Isso demonstra, portanto, que a violação democrática da participação social também é preocupação de Rouvroy (2020), pois a governamentalidade algorítmica representa um governo baseado no processamento algorítmico dos dados e não em políticas, leis e normas sociais (retoma, portanto, o processo de dessimbolização citado). Isso é possível por se tratar de um governo destituído de formas apriorísticas – inclusive da própria linguagem – tradutor de uma correlação de dados em um espaço puramente métrico.

Assim, por meio do sequestro das representações do real, bem como do esvaziamento psicocorporal dos sujeitos (Sodré, 2021), ambos operados pelo novo dispositivo tecnológico algorítmico, questiona-se sobre a possibilidade de formação do processo de crítica diante da objetividade e pretensa neutralidade algorítmica das novas TICs. São, portanto, as contradições impostas pela ordem social atual, todas levando ao esvaziamento, pelo algoritmo, do espaço público e político de formação de consensos e subjetividades.

Tudo pode realmente ser previsto e controlado? É importante compreender o poder de atração do vórtice da sociedade em rede, alimentado pelo capital neoliberal – organizações empresariais tecnológicas – que moldam por meio de tecnologias de poder o Estado e os cidadãos, pois controlam os nós que interconectam as relações, de modo a propiciar uma alternativa de resistir à ordem social posta.

A sociedade atual, cada vez mais associada às novas tecnologias e ao mercado, produz efeitos constituintes da sociedade incivil, onde o espaço vital, ou seja, o comum, é redefinido tecnologicamente em que imagens e dígitos passem a criar um mundo próprio em uma esfera virtual (Sodré, 2021). Por meio da rede, vista como um espaço de convergência de fenômenos diversos – técnicos, econômicos, ideológicos – que provocam a neutralização de mediações tradicionais que nos propomos a destacar o papel das instituições. É preciso, como proposta de resistência, repensar o espaço político-institucional do comum.

Considerações possíveis e urgentes como resistência por espaços institucionais do comum

A “comunicação é o mesmo que partilha simbólica, operada por mediações (o com) de um ser-em-comum ou de uma comunidade concebida como original” (Sodré, 2021, p. 81). A comunicação significa o fazer organizativo de partilhas, as mediações imprescindíveis ao comum humano. Nesse sentido, trata-se da resolução de diferenças pertinentes às formas simbólicas. A simbolização representa, assim, a junção de uma parte à outra, o reconhecimento entre sujeitos.

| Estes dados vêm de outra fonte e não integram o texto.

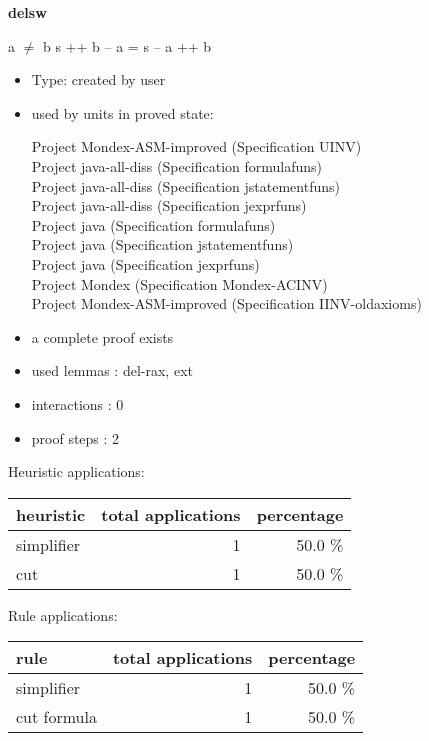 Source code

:\documentclass[a4paper]{article}
\begin{document}
{\LARGE\bf delsw}\label{lemma-delsw}

\medskip

 \Fol a $\neq$ b \Imp s ++ b -- a = s -- a ++ b

\begin{itemize}

\item Type: created by user

\item used by units in proved state:

Project Mondex-ASM-improved (Specification UINV) \\
Project java-all-diss (Specification formulafuns) \\
Project java-all-diss (Specification jstatementfuns) \\
Project java-all-diss (Specification jexprfuns) \\
Project java (Specification formulafuns) \\
Project java (Specification jstatementfuns) \\
Project java (Specification jexprfuns) \\
Project Mondex (Specification Mondex-ACINV) \\
Project Mondex-ASM-improved (Specification IINV-oldaxioms)
\item       a complete proof exists
\item       used lemmas  : del-rax, ext
\item       interactions : 0
\item       proof steps  : 2
\end{itemize}

\medskip


Heuristic applications:

\begin{supertabular}{l|r|r}
heuristic	& total applications & percentage \\ \hline
simplifier & 1 & 50.0 \% \\
cut & 1 & 50.0 \% \\

\end{supertabular}

Rule applications:

\begin{supertabular}{l|r|r}
rule	        & total applications & percentage \\ \hline
simplifier & 1 & 50.0 \% \\
cut formula & 1 & 50.0 \% \\

\end{supertabular}
\end{document}
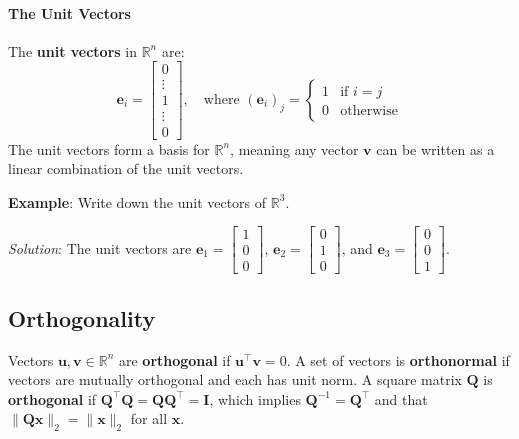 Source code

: \paragraph*{The Unit Vectors}
The \textbf{unit vectors} in $ \mathbb{R}^n $ are:
\begin{equation*}
    \mathbf{e}_i = \begin{bmatrix}0 \\ \vdots \\ 1 \\ \vdots \\ 0\end{bmatrix}, \quad \text{where } (\mathbf{e}_{i})_j = \begin{cases} 1 & \text{if } i = j \\ 0 & \text{otherwise} \end{cases}
\end{equation*}
The unit vectors form a basis for $ \mathbb{R}^n $, meaning any vector $ \mathbf{v} $ can be written as a linear combination of the unit vectors.
\begin{exampleBox}
    \textbf{Example}: Write down the unit vectors of $ \mathbb{R}^3 $.

    \emph{Solution}: The unit vectors are $ \mathbf{e}_1 = \begin{bmatrix}1 \\ 0 \\ 0\end{bmatrix} $, $ \mathbf{e}_2 = \begin{bmatrix}0 \\ 1 \\ 0\end{bmatrix} $, and $ \mathbf{e}_3 = \begin{bmatrix}0 \\ 0 \\ 1\end{bmatrix} $.
\end{exampleBox}

\subsection{Orthogonality}
Vectors $ \mathbf{u}, \mathbf{v} \in \mathbb{R}^n $ are \textbf{orthogonal} if $ \mathbf{u}^\top \mathbf{v} = 0 $. A set of vectors is \textbf{orthonormal} if vectors are mutually orthogonal and each has unit norm. A square matrix $ \mathbf{Q} $ is \textbf{orthogonal} if $ \mathbf{Q}^\top \mathbf{Q} = \mathbf{Q}\mathbf{Q}^\top = \mathbf{I} $, which implies $ \mathbf{Q}^{-1} = \mathbf{Q}^\top $ and that $ \|\mathbf{Q}\mathbf{x}\|_2 = \|\mathbf{x}\|_2 $ for all $ \mathbf{x} $.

É essa também a conclusão de Rouvroy (2016), uma vez que a governamentalidade algorítmica é um retrato do que já está posto, logo dados em seu estado bruto são a textura do capitalismo atual.

Dardot e Laval (2016) comungam de tais ideias, a partir do fato de que a razão neoliberal provoca a diluição do direito público em benefício do direito privado, por meio da conformação da ação pública aos critérios da rentabilidade e produtividade, numa depreciação do campo simbólico que proporciona a promoção do consumidor em detrimento do cidadão.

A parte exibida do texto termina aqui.